Recorded data

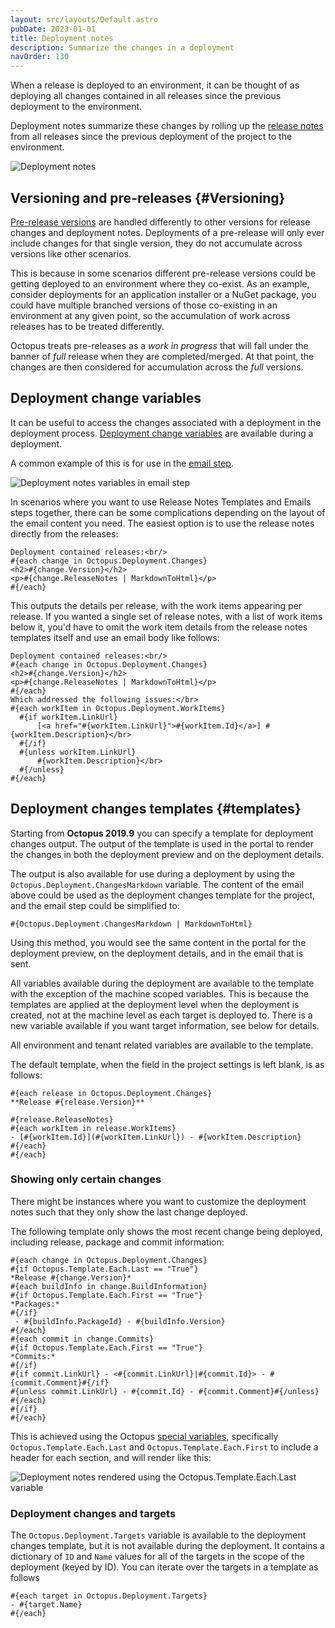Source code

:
 ```yaml
---
layout: src/layouts/Default.astro
pubDate: 2023-01-01
title: Deployment notes
description: Summarize the changes in a deployment
navOrder: 130
---
```


When a release is deployed to an environment, it can be thought of as deploying all changes contained in all releases since the previous deployment to the environment.

Deployment notes summarize these changes by rolling up the [release notes](/docs/releases/release-notes/) from all releases since the previous deployment of the project to the environment.  

![Deployment notes](images/deployment-notes.png "width=500")

## Versioning and pre-releases  {#Versioning}

[Pre-release versions](/docs/packaging-applications/create-packages/versioning/#semver) are handled differently to other versions for release changes and deployment notes. Deployments of a pre-release will only ever include changes for that single version, they do not accumulate across versions like other scenarios.

This is because in some scenarios different pre-release versions could be getting deployed to an environment where they co-exist. As an example, consider deployments for an application installer or a NuGet package, you could have multiple branched versions of those co-existing in an environment at any given point, so the accumulation of work across releases has to be treated differently.

Octopus treats pre-releases as a *work in progress* that will fall under the banner of *full* release when they are completed/merged. At that point, the changes are then considered for accumulation across the *full* versions.

## Deployment change variables

It can be useful to access the changes associated with a deployment in the deployment process.
[Deployment change variables](/docs/projects/variables/system-variables/#deployment-changes) are available during a deployment.

A common example of this is for use in the [email step](/docs/projects/built-in-step-templates/email-notifications/).  

![Deployment notes variables in email step](images/deployment-notes-email-step.png "width=500")

In scenarios where you want to use Release Notes Templates and Emails steps together, there can be some complications depending on the layout of the email content you need. The easiest option is to use the release notes directly from the releases:

```
Deployment contained releases:<br/>
#{each change in Octopus.Deployment.Changes}
<h2>#{change.Version}</h2>
<p>#{change.ReleaseNotes | MarkdownToHtml}</p>
#{/each}

```

This outputs the details per release, with the work items appearing per release. If you wanted a single set of release notes, with a list of work items below it, you'd have to omit the work item details from the release notes templates itself and use an email body like follows:

```
Deployment contained releases:<br/>
#{each change in Octopus.Deployment.Changes}
<h2>#{change.Version}</h2>
<p>#{change.ReleaseNotes | MarkdownToHtml}</p>
#{/each}
Which addressed the following issues:</br>
#{each workItem in Octopus.Deployment.WorkItems}
  #{if workItem.LinkUrl}
      [<a href="#{workItem.LinkUrl}">#{workItem.Id}</a>] #{workItem.Description}</br>
  #{/if}
  #{unless workItem.LinkUrl}
      #{workItem.Description}</br>
  #{/unless}
#{/each}
```

## Deployment changes templates {#templates}

Starting from **Octopus 2019.9** you can specify a template for deployment changes output. The output of the template is used in the portal to render the changes in both the deployment preview and on the deployment details.

The output is also available for use during a deployment by using the `Octopus.Deployment.ChangesMarkdown` variable. The content of the email above could be used as the deployment changes template for the project, and the email step could be simplified to:

```Deployment contained releases:<br/>
#{Octopus.Deployment.ChangesMarkdown | MarkdownToHtml}
```

Using this method, you would see the same content in the portal for the deployment preview, on the deployment details, and in the email that is sent.

All variables available during the deployment are available to the template with the exception of the machine scoped variables. This is because the templates are applied at the deployment level when the deployment is created, not at the machine level as each target is deployed to. There is a new variable available if you want target information, see below for details.

All environment and tenant related variables are available to the template.

The default template, when the field in the project settings is left blank, is as follows:

```
#{each release in Octopus.Deployment.Changes}
**Release #{release.Version}**

#{release.ReleaseNotes}
#{each workItem in release.WorkItems}
- [#{workItem.Id}](#{workItem.LinkUrl}) - #{workItem.Description}
#{/each}
#{/each}
```

### Showing only certain changes

There might be instances where you want to customize the deployment notes such that they only show the last change deployed. 

The following template only shows the most recent change being deployed, including release, package and commit information:

```
#{each change in Octopus.Deployment.Changes}
#{if Octopus.Template.Each.Last == "True"}
*Release #{change.Version}*
#{each buildInfo in change.BuildInformation}
#{if Octopus.Template.Each.First == "True"}
*Packages:*
#{/if}
 - #{buildInfo.PackageId} - #{buildInfo.Version}
#{/each}
#{each commit in change.Commits}
#{if Octopus.Template.Each.First == "True"}
*Commits:*
#{/if}
#{if commit.LinkUrl} - <#{commit.LinkUrl}|#{commit.Id}> - #{commit.Comment}#{/if}
#{unless commit.LinkUrl} - #{commit.Id} - #{commit.Comment}#{/unless}
#{/each}
#{/if}
#{/each}
```

This is achieved using the Octopus [special variables](https://octopus.com/docs/projects/variables/variable-substitutions#VariableSubstitutionSyntax-SpecialVariables), specifically `Octopus.Template.Each.Last` and `Octopus.Template.Each.First` to include a header for each section, and will render like this:

![Deployment notes rendered using the Octopus.Template.Each.Last variable](images/deployment-notes-template-each-last-example.png "width=500")

### Deployment changes and targets

The `Octopus.Deployment.Targets` variable is available to the deployment changes template, but it is not available during the deployment. It contains a dictionary of `ID` and `Name` values for all of the targets in the scope of the deployment (keyed by ID). You can iterate over the targets in a template as follows

```
#{each target in Octopus.Deployment.Targets}
- #{target.Name}
#{/each}
```

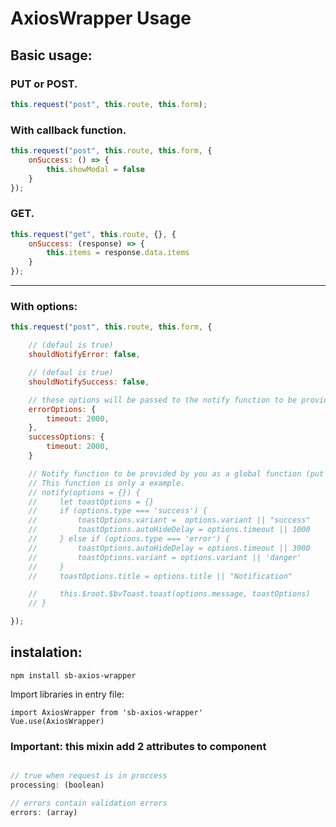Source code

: # AxiosWrapper Usage

## Basic usage:

### PUT or POST.

```js
this.request("post", this.route, this.form);
```

### With callback function.

```js
this.request("post", this.route, this.form, {
    onSuccess: () => {
        this.showModal = false
    }
});
```

### GET.

```js
this.request("get", this.route, {}, {
    onSuccess: (response) => {
        this.items = response.data.items
    }
});
```

---

### With options:

```js
this.request("post", this.route, this.form, {

    // (defaul is true)
    shouldNotifyError: false,

    // (defaul is true)
    shouldNotifySuccess: false,

    // these options will be passed to the notify function to be provided by you as a global function.
    errorOptions: {
        timeout: 2000,
    },
    successOptions: {
        timeout: 2000,
    }

    // Notify function to be provided by you as a global function (put in mixin).
    // This function is only a example.
    // notify(options = {}) {
    //     let toastOptions = {}
    //     if (options.type === 'success') {
    //         toastOptions.variant =  options.variant || "success"
    //         toastOptions.autoHideDelay = options.timeout || 1000
    //     } else if (options.type === 'error') {
    //         toastOptions.autoHideDelay = options.timeout || 3000
    //         toastOptions.variant = options.variant || 'danger'
    //     }
    //     toastOptions.title = options.title || "Notification"

    //     this.$root.$bvToast.toast(options.message, toastOptions)
    // }

});
```
## instalation:

```console
npm install sb-axios-wrapper
```

Import libraries in entry file:
```console
import AxiosWrapper from 'sb-axios-wrapper'
Vue.use(AxiosWrapper)
```


### Important: this mixin add 2 attributes to component

```js

// true when request is in proccess
processing: (boolean)

// errors contain validation errors
errors: (array)
```
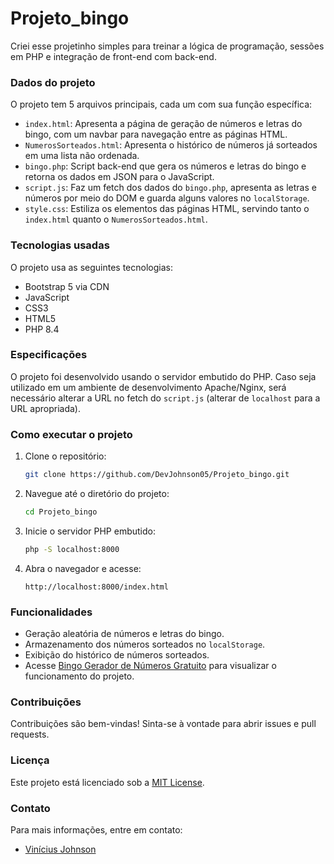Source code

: # Projeto_bingo
Criei esse projetinho simples para treinar a lógica de programação, sessões em PHP e integração de front-end com back-end.

### Dados do projeto
O projeto tem 5 arquivos principais, cada um com sua função específica:
- `index.html`: Apresenta a página de geração de números e letras do bingo, com um navbar para navegação entre as páginas HTML.
- `NumerosSorteados.html`: Apresenta o histórico de números já sorteados em uma lista não ordenada.
- `bingo.php`: Script back-end que gera os números e letras do bingo e retorna os dados em JSON para o JavaScript.
- `script.js`: Faz um fetch dos dados do `bingo.php`, apresenta as letras e números por meio do DOM e guarda alguns valores no `localStorage`.
- `style.css`: Estiliza os elementos das páginas HTML, servindo tanto o `index.html` quanto o `NumerosSorteados.html`.

### Tecnologias usadas
O projeto usa as seguintes tecnologias:
- Bootstrap 5 via CDN
- JavaScript
- CSS3
- HTML5
- PHP 8.4

### Especificações
O projeto foi desenvolvido usando o servidor embutido do PHP.
Caso seja utilizado em um ambiente de desenvolvimento Apache/Nginx, será necessário alterar a URL no fetch do `script.js` (alterar de `localhost` para a URL apropriada).

### Como executar o projeto
1. Clone o repositório:
    ```sh
    git clone https://github.com/DevJohnson05/Projeto_bingo.git
    ```
2. Navegue até o diretório do projeto:
    ```sh
    cd Projeto_bingo
    ```
3. Inicie o servidor PHP embutido:
    ```sh
    php -S localhost:8000
    ```
4. Abra o navegador e acesse:
    ```
    http://localhost:8000/index.html
    ```

### Funcionalidades
- Geração aleatória de números e letras do bingo.
- Armazenamento dos números sorteados no `localStorage`.
- Exibição do histórico de números sorteados.
- Acesse [Bingo Gerador de Números Gratuito](https://bingo-gerador-de-numeros-gratuito.42web.io/) para visualizar o funcionamento do projeto.

### Contribuições
Contribuições são bem-vindas! Sinta-se à vontade para abrir issues e pull requests.

### Licença
Este projeto está licenciado sob a [MIT License](LICENSE).

### Contato
Para mais informações, entre em contato:
- [Vinícius Johnson](https://github.com/DevJohnson05)
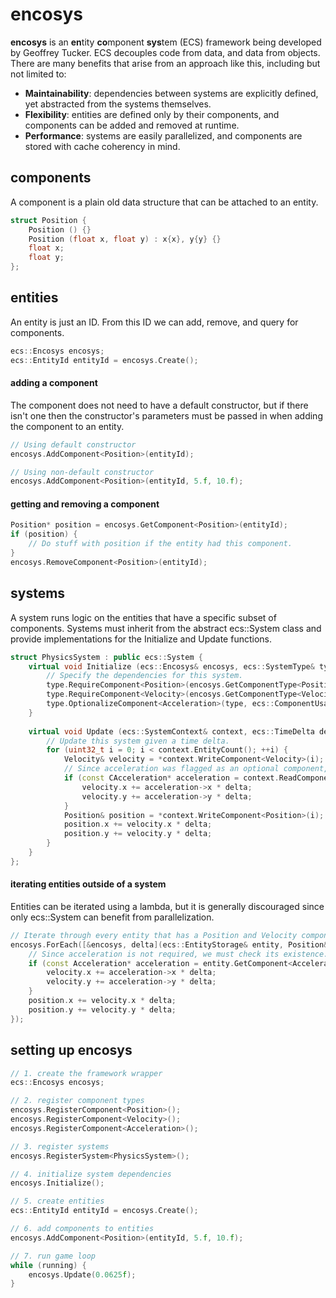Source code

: # encosys
**encosys** is an **en**tity **co**mponent **sys**tem (ECS) framework being developed by Geoffrey Tucker. ECS decouples code from data, and data from objects. There are many benefits that arise from an approach like this, including but not limited to:
* **Maintainability**: dependencies between systems are explicitly defined, yet abstracted from the systems themselves.
* **Flexibility**: entities are defined only by their components, and components can be added and removed at runtime.
* **Performance**: systems are easily parallelized, and components are stored with cache coherency in mind.

## components
A component is a plain old data structure that can be attached to an entity. 

```cpp
struct Position {
    Position () {}
    Position (float x, float y) : x{x}, y{y} {}
    float x;
    float y;
};
```

## entities
An entity is just an ID. From this ID we can add, remove, and query for components.
```cpp
ecs::Encosys encosys;
ecs::EntityId entityId = encosys.Create();
```
#### adding a component
The component does not need to have a default constructor, but if there isn't one then the constructor's parameters must be passed in when adding the component to an entity.
```cpp
// Using default constructor
encosys.AddComponent<Position>(entityId);

// Using non-default constructor
encosys.AddComponent<Position>(entityId, 5.f, 10.f);
```
#### getting and removing a component
```cpp
Position* position = encosys.GetComponent<Position>(entityId);
if (position) {
    // Do stuff with position if the entity had this component.
}
encosys.RemoveComponent<Position>(entityId);
```

## systems
A system runs logic on the entities that have a specific subset of components. Systems must inherit from the abstract ecs::System class and provide implementations for the Initialize and Update functions.
```cpp
struct PhysicsSystem : public ecs::System {
    virtual void Initialize (ecs::Encosys& encosys, ecs::SystemType& type) override {
        // Specify the dependencies for this system.
        type.RequireComponent<Position>(encosys.GetComponentType<Position>(), ecs::ComponentUsage::Write);
        type.RequireComponent<Velocity>(encosys.GetComponentType<Velocity>(), ecs::ComponentUsage::Write);
        type.OptionalizeComponent<Acceleration>(type, ecs::ComponentUsage::Read);
    }
    
    virtual void Update (ecs::SystemContext& context, ecs::TimeDelta delta) override {
        // Update this system given a time delta.
        for (uint32_t i = 0; i < context.EntityCount(); ++i) {
            Velocity& velocity = *context.WriteComponent<Velocity>(i);
            // Since acceleration was flagged as an optional component, we must check its existence.
            if (const CAcceleration* acceleration = context.ReadComponent<CAcceleration>(i)) {
                velocity.x += acceleration->x * delta;
                velocity.y += acceleration->y * delta;
            }
            Position& position = *context.WriteComponent<Position>(i);
            position.x += velocity.x * delta;
            position.y += velocity.y * delta;
        }
    }
};
```
#### iterating entities outside of a system
Entities can be iterated using a lambda, but it is generally discouraged since only ecs::System can benefit from parallelization.
```cpp
// Iterate through every entity that has a Position and Velocity component.
encosys.ForEach([&encosys, delta](ecs::EntityStorage& entity, Position& position, Velocity& velocity) {
    // Since acceleration is not required, we must check its existence.
    if (const Acceleration* acceleration = entity.GetComponent<Acceleration>(encosys)) {
        velocity.x += acceleration->x * delta;
        velocity.y += acceleration->y * delta;
    }
    position.x += velocity.x * delta;
    position.y += velocity.y * delta;
});
```

## setting up encosys
```cpp
// 1. create the framework wrapper
ecs::Encosys encosys;

// 2. register component types
encosys.RegisterComponent<Position>();
encosys.RegisterComponent<Velocity>();
encosys.RegisterComponent<Acceleration>();

// 3. register systems
encosys.RegisterSystem<PhysicsSystem>();

// 4. initialize system dependencies
encosys.Initialize();

// 5. create entities
ecs::EntityId entityId = encosys.Create();

// 6. add components to entities
encosys.AddComponent<Position>(entityId, 5.f, 10.f);

// 7. run game loop
while (running) {
    encosys.Update(0.0625f);
}
```
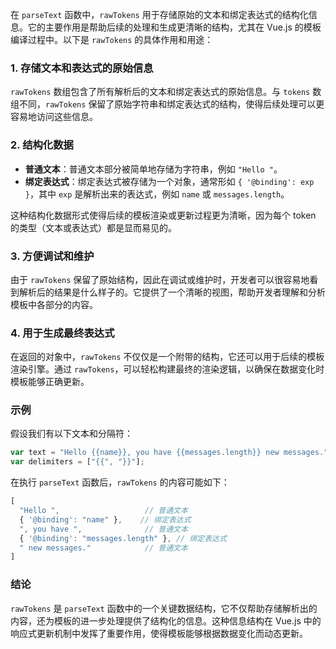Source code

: 在 `parseText` 函数中，`rawTokens` 用于存储原始的文本和绑定表达式的结构化信息。它的主要作用是帮助后续的处理和生成更清晰的结构，尤其在 Vue.js 的模板编译过程中。以下是 `rawTokens` 的具体作用和用途：

### 1. 存储文本和表达式的原始信息

`rawTokens` 数组包含了所有解析后的文本和绑定表达式的原始信息。与 `tokens` 数组不同，`rawTokens` 保留了原始字符串和绑定表达式的结构，使得后续处理可以更容易地访问这些信息。

### 2. 结构化数据

- **普通文本**：普通文本部分被简单地存储为字符串，例如 `"Hello "`。
- **绑定表达式**：绑定表达式被存储为一个对象，通常形如 `{ '@binding': exp }`，其中 `exp` 是解析出来的表达式，例如 `name` 或 `messages.length`。

这种结构化数据形式使得后续的模板渲染或更新过程更为清晰，因为每个 token 的类型（文本或表达式）都是显而易见的。

### 3. 方便调试和维护

由于 `rawTokens` 保留了原始结构，因此在调试或维护时，开发者可以很容易地看到解析后的结果是什么样子的。它提供了一个清晰的视图，帮助开发者理解和分析模板中各部分的内容。

### 4. 用于生成最终表达式

在返回的对象中，`rawTokens` 不仅仅是一个附带的结构，它还可以用于后续的模板渲染引擎。通过 `rawTokens`，可以轻松构建最终的渲染逻辑，以确保在数据变化时模板能够正确更新。

### 示例

假设我们有以下文本和分隔符：

```javascript
var text = "Hello {{name}}, you have {{messages.length}} new messages.";
var delimiters = ["{{", "}}"];
```

在执行 `parseText` 函数后，`rawTokens` 的内容可能如下：

```javascript
[
  "Hello ",                   // 普通文本
  { '@binding': "name" },    // 绑定表达式
  ", you have ",              // 普通文本
  { '@binding': "messages.length" }, // 绑定表达式
  " new messages."            // 普通文本
]
```

### 结论

`rawTokens` 是 `parseText` 函数中的一个关键数据结构，它不仅帮助存储解析出的内容，还为模板的进一步处理提供了结构化的信息。这种信息结构在 Vue.js 中的响应式更新机制中发挥了重要作用，使得模板能够根据数据变化而动态更新。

> [TASK TO CARRY OUT]
One stretch of the lines above is wanted, from the line that contains "### 2. 结构化数据" through the line that contains "### 3. 方便调试和维护". Output it exactly.

> [TASK SOLUTION]
### 2. 结构化数据

- **普通文本**：普通文本部分被简单地存储为字符串，例如 `"Hello "`。
- **绑定表达式**：绑定表达式被存储为一个对象，通常形如 `{ '@binding': exp }`，其中 `exp` 是解析出来的表达式，例如 `name` 或 `messages.length`。

这种结构化数据形式使得后续的模板渲染或更新过程更为清晰，因为每个 token 的类型（文本或表达式）都是显而易见的。

### 3. 方便调试和维护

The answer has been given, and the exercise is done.